From https://empoprise-bi.blogspot.com/2012/12/what-is-your-phineas-hirshfield-score.html. The Phineas-Hirshfield score is copyright 2012 by John E. Bredehoft.

Time for me to make a cryptic LinkedIn post. Although now that I’m sharing the secret here, I’ll have to lower the score to 89.
Bredemarket’s first rule
But before I share my revised Phineas-Hirshfield score, I need to share the first Bredemarket Rule, the Bredemarket Rule of Corporate Tool Adoption. (Copyright 2023 Bredemarket.)
In any organization, the number of adopted tools that perform the exact same function is always in excess of one.
In other words, if there’s someone in your organization who is using an iPhone, there is someone else in your organization who is using an Android phone.

Or someone has a Mac, and another person has a Windows computer.
Or someone has one brand of software, while someone else has the competitior brand.
Even if an organization dictates that everyone will use a single tool, there will be someone somewhere who will rebel against the organization and use a different tool.

Three reasons why the Bredemarket Rule of Corporate Tool Adoption is true
Here is why this rule is true:
- Except in very rare circumstances, there are always multiple tools that perform the exact same function.
- Except in very rare circumstances (Bredemarket being a counter-example), organizations are made up of multiple people.
- In all circumstances, different people have experienced different realities and therefore like different things.
For example, on Wednesday morning I attended a Product Marketing Alliance-sponsored panel discussion in which one of the panelists mentioned that Asana was a valuable tool that helps product marketers get work done.
Another panelist was a Monday user.
Presumably the first panelist was exposed to Asana at one point and liked it, while the second panelist was exposed to Monday and liked it.
Or, since the panelists were from two different companies, maybe each company standardized on one or the other.
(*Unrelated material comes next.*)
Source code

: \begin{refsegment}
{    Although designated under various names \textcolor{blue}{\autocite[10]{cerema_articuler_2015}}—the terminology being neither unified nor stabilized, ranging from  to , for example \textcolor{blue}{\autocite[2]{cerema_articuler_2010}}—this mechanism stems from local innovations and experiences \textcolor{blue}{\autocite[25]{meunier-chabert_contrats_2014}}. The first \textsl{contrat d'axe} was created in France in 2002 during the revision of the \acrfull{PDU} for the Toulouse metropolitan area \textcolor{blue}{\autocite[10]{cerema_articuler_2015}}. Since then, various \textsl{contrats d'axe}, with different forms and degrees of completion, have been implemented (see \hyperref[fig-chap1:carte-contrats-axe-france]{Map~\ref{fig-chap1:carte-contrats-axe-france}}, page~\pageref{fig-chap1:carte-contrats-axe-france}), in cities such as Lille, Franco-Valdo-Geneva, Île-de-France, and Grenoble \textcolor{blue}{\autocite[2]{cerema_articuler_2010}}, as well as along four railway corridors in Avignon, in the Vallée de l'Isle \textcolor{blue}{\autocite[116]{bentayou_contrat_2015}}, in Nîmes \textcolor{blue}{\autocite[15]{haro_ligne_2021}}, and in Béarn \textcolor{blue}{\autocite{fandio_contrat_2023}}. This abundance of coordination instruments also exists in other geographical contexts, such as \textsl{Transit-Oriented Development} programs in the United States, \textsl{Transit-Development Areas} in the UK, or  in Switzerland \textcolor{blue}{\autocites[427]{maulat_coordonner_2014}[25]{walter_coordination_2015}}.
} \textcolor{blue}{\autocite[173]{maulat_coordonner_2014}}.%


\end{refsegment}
Or maybe the departments within their companies standardized on a particular tool, but if you poll the entire company, you’ll find some Monday departments and some Asana departments.
Multiple tools in a single department
Even in the same department you may find multiple tools. Let me cite an example.
- Several of the people who were in the Marketing department of Incode Technologies have since left the company, and I’m working with one of them on a project this week.
- I had to send a PDF to him, and was also going to also send him the source Microsoft Word document…until I remembered from our days at Incode that he was (and I guess still is) a Google Docs guy.
- (As I’ve shared previously, I’m not a Google Docs guy except when a client requires it.)
Even brute force will not invalidate the Rule
Of course, there are times in which an entire organization agrees on a single tool, but those times never last.
My mid-1990s employer, Printrak International, was preparing to go public. The head of Printrak determined that the company needed some help in this, and brought several staffers on board who were expert in Initial Public Offerings (IPOs).
One of these people took the role of Chief Financial Officer, preparing Printrak for its IPO and for two post-IPO acquisitions, one of which profoundly and positively impacted the future of the firm.
Along the way, he established the rule that Printrak would become a Lotus Notes shop.
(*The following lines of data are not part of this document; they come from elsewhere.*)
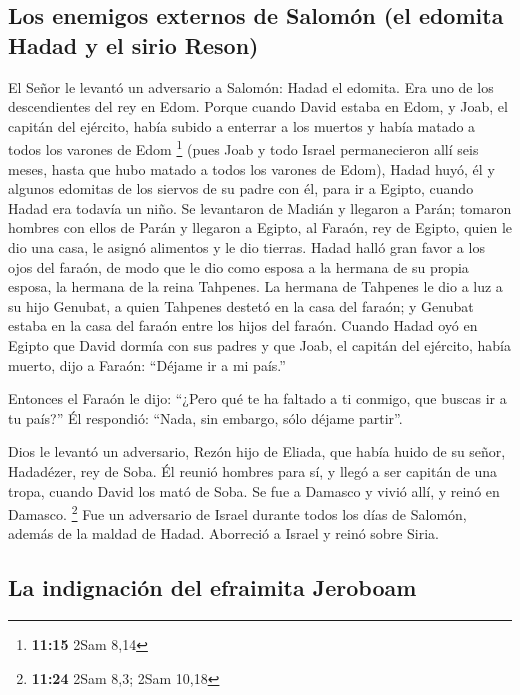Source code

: \begin{paracol}{2}
\hypertarget{los-enemigos-externos-de-salomuxf3n-el-edomita-hadad-y-el-sirio-reson}{%
\subsection{Los enemigos externos de Salomón (el edomita Hadad y el
sirio
Reson)}\label{los-enemigos-externos-de-salomuxf3n-el-edomita-hadad-y-el-sirio-reson}}

 El Señor le levantó un adversario a Salomón: Hadad el
edomita. Era uno de los descendientes del rey en Edom. 
Porque cuando David estaba en Edom, y Joab, el capitán del ejército,
había subido a enterrar a los muertos y había matado a todos los varones
de Edom \footnote{\textbf{11:15} 2Sam 8,14}  (pues Joab y
todo Israel permanecieron allí seis meses, hasta que hubo matado a todos
los varones de Edom),  Hadad huyó, él y algunos edomitas
de los siervos de su padre con él, para ir a Egipto, cuando Hadad era
todavía un niño.  Se levantaron de Madián y llegaron a
Parán; tomaron hombres con ellos de Parán y llegaron a Egipto, al
Faraón, rey de Egipto, quien le dio una casa, le asignó alimentos y le
dio tierras.  Hadad halló gran favor a los ojos del
faraón, de modo que le dio como esposa a la hermana de su propia esposa,
la hermana de la reina Tahpenes.  La hermana de Tahpenes
le dio a luz a su hijo Genubat, a quien Tahpenes destetó en la casa del
faraón; y Genubat estaba en la casa del faraón entre los hijos del
faraón.  Cuando Hadad oyó en Egipto que David dormía con
sus padres y que Joab, el capitán del ejército, había muerto, dijo a
Faraón: ``Déjame ir a mi país.''

 Entonces el Faraón le dijo: ``¿Pero qué te ha faltado a
ti conmigo, que buscas ir a tu país?'' Él respondió: ``Nada, sin
embargo, sólo déjame partir''.

 Dios le levantó un adversario, Rezón hijo de Eliada, que
había huido de su señor, Hadadézer, rey de Soba.  Él
reunió hombres para sí, y llegó a ser capitán de una tropa, cuando David
los mató de Soba. Se fue a Damasco y vivió allí, y reinó en Damasco.
\footnote{\textbf{11:24} 2Sam 8,3; 2Sam 10,18}  Fue un
adversario de Israel durante todos los días de Salomón, además de la
maldad de Hadad. Aborreció a Israel y reinó sobre Siria.

\hypertarget{la-indignaciuxf3n-del-efraimita-jeroboam}{%
\subsection{La indignación del efraimita
Jeroboam}\label{la-indignaciuxf3n-del-efraimita-jeroboam}}


\end{paracol}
For those who don’t remember Lotus Notes, it was one of those Lotus-like products that could do multiple things out of the box. And because the CFO was the CFO, he could enforce Lotus Notes usage.
Until the CFO left a couple of years later to assist another company, and the impetus to use Lotus Notes dropped off significantly.
And that, my friends, is why my former colleagues in IDEMIA aren’t using HCL Notes (the successor to Lotus Notes and IBM Notes) today.
So how do you settle the Tool Wars?
Do you know how you settle the Tool Wars?
You don’t. It’s an eternal battle.
In the case of Bredemarket, I can dictate which tools I use…unless my clients tell me otherwise. Then the client’s word is law…unless there’s a compelling reason why my tool should be used instead of the client’s tool. In Bredemarket’s 3+ years of existence, I haven’t encountered such a compelling reason…yet.
Just be flexible enough to use whatever tool you need to use, and you’ll be fine.